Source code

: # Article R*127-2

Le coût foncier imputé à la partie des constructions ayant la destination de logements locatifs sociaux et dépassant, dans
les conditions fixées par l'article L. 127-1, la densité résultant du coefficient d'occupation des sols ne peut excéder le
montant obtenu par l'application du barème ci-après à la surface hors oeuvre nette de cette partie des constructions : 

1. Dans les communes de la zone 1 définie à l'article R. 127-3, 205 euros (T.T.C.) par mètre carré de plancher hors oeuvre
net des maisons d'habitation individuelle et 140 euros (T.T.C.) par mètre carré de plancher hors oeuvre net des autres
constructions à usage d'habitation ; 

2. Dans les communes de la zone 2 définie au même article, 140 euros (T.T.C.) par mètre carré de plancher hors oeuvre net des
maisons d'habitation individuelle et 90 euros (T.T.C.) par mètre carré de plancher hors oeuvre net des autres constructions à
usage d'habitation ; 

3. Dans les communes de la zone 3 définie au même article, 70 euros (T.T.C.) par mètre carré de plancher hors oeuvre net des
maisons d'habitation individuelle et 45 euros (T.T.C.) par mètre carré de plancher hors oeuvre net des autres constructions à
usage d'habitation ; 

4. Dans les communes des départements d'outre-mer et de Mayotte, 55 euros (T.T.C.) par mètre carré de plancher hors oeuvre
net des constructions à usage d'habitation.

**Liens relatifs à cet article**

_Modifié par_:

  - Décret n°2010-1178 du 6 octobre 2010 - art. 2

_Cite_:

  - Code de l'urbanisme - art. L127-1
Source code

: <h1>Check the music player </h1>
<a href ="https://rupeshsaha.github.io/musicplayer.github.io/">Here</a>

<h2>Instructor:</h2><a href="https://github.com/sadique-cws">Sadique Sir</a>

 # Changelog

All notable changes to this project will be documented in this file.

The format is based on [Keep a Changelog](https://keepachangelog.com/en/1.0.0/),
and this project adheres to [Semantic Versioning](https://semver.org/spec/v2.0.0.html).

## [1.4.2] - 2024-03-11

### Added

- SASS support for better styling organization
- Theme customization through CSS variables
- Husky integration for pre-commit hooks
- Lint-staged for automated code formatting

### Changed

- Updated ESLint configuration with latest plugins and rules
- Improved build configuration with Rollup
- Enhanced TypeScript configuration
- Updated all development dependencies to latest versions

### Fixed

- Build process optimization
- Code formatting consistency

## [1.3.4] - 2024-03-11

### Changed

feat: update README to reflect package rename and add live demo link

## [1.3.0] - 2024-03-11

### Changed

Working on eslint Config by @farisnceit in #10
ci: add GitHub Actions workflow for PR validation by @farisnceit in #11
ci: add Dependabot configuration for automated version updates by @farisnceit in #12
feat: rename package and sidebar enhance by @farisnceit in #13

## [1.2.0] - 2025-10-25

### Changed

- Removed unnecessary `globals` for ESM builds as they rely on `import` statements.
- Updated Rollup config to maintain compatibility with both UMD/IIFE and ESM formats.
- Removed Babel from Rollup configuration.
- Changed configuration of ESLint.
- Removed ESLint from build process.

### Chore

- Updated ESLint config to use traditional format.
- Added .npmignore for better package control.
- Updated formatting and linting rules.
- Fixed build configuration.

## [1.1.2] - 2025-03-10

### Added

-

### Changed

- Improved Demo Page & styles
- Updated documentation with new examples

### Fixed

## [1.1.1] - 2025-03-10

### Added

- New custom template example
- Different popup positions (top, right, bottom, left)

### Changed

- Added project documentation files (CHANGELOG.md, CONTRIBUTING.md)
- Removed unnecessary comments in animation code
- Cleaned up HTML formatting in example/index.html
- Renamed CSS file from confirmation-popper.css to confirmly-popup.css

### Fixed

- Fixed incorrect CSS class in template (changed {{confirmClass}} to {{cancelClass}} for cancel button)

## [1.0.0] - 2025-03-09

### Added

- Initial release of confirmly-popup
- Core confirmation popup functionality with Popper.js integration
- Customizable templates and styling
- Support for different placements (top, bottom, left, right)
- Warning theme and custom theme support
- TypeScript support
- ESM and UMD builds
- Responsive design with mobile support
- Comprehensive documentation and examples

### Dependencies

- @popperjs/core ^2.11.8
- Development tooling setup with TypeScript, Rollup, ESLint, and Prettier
----
_Assignment_
Please copy the whole of the material exactly as written.

_Exercise answer_
Source code

: # Article R*127-2

Le coût foncier imputé à la partie des constructions ayant la destination de logements locatifs sociaux et dépassant, dans
les conditions fixées par l'article L. 127-1, la densité résultant du coefficient d'occupation des sols ne peut excéder le
montant obtenu par l'application du barème ci-après à la surface hors oeuvre nette de cette partie des constructions : 

1. Dans les communes de la zone 1 définie à l'article R. 127-3, 205 euros (T.T.C.) par mètre carré de plancher hors oeuvre
net des maisons d'habitation individuelle et 140 euros (T.T.C.) par mètre carré de plancher hors oeuvre net des autres
constructions à usage d'habitation ; 

2. Dans les communes de la zone 2 définie au même article, 140 euros (T.T.C.) par mètre carré de plancher hors oeuvre net des
maisons d'habitation individuelle et 90 euros (T.T.C.) par mètre carré de plancher hors oeuvre net des autres constructions à
usage d'habitation ; 

3. Dans les communes de la zone 3 définie au même article, 70 euros (T.T.C.) par mètre carré de plancher hors oeuvre net des
maisons d'habitation individuelle et 45 euros (T.T.C.) par mètre carré de plancher hors oeuvre net des autres constructions à
usage d'habitation ; 

4. Dans les communes des départements d'outre-mer et de Mayotte, 55 euros (T.T.C.) par mètre carré de plancher hors oeuvre
net des constructions à usage d'habitation.

**Liens relatifs à cet article**

_Modifié par_:

  - Décret n°2010-1178 du 6 octobre 2010 - art. 2

_Cite_:

  - Code de l'urbanisme - art. L127-1
Source code

: <h1>Check the music player </h1>
<a href ="https://rupeshsaha.github.io/musicplayer.github.io/">Here</a>

<h2>Instructor:</h2><a href="https://github.com/sadique-cws">Sadique Sir</a>

 # Changelog

All notable changes to this project will be documented in this file.

The format is based on [Keep a Changelog](https://keepachangelog.com/en/1.0.0/),
and this project adheres to [Semantic Versioning](https://semver.org/spec/v2.0.0.html).

## [1.4.2] - 2024-03-11

### Added

- SASS support for better styling organization
- Theme customization through CSS variables
- Husky integration for pre-commit hooks
- Lint-staged for automated code formatting

### Changed

- Updated ESLint configuration with latest plugins and rules
- Improved build configuration with Rollup
- Enhanced TypeScript configuration
- Updated all development dependencies to latest versions

### Fixed

- Build process optimization
- Code formatting consistency

## [1.3.4] - 2024-03-11

### Changed

feat: update README to reflect package rename and add live demo link

## [1.3.0] - 2024-03-11

### Changed

Working on eslint Config by @farisnceit in #10
ci: add GitHub Actions workflow for PR validation by @farisnceit in #11
ci: add Dependabot configuration for automated version updates by @farisnceit in #12
feat: rename package and sidebar enhance by @farisnceit in #13

## [1.2.0] - 2025-10-25

### Changed

- Removed unnecessary `globals` for ESM builds as they rely on `import` statements.
- Updated Rollup config to maintain compatibility with both UMD/IIFE and ESM formats.
- Removed Babel from Rollup configuration.
- Changed configuration of ESLint.
- Removed ESLint from build process.

### Chore

- Updated ESLint config to use traditional format.
- Added .npmignore for better package control.
- Updated formatting and linting rules.
- Fixed build configuration.

## [1.1.2] - 2025-03-10

### Added

-

### Changed

- Improved Demo Page & styles
- Updated documentation with new examples

### Fixed

## [1.1.1] - 2025-03-10

### Added

- New custom template example
- Different popup positions (top, right, bottom, left)

### Changed

- Added project documentation files (CHANGELOG.md, CONTRIBUTING.md)
- Removed unnecessary comments in animation code
- Cleaned up HTML formatting in example/index.html
- Renamed CSS file from confirmation-popper.css to confirmly-popup.css

### Fixed

- Fixed incorrect CSS class in template (changed {{confirmClass}} to {{cancelClass}} for cancel button)

## [1.0.0] - 2025-03-09

### Added

- Initial release of confirmly-popup
- Core confirmation popup functionality with Popper.js integration
- Customizable templates and styling
- Support for different placements (top, bottom, left, right)
- Warning theme and custom theme support
- TypeScript support
- ESM and UMD builds
- Responsive design with mobile support
- Comprehensive documentation and examples

### Dependencies

- @popperjs/core ^2.11.8
- Development tooling setup with TypeScript, Rollup, ESLint, and Prettier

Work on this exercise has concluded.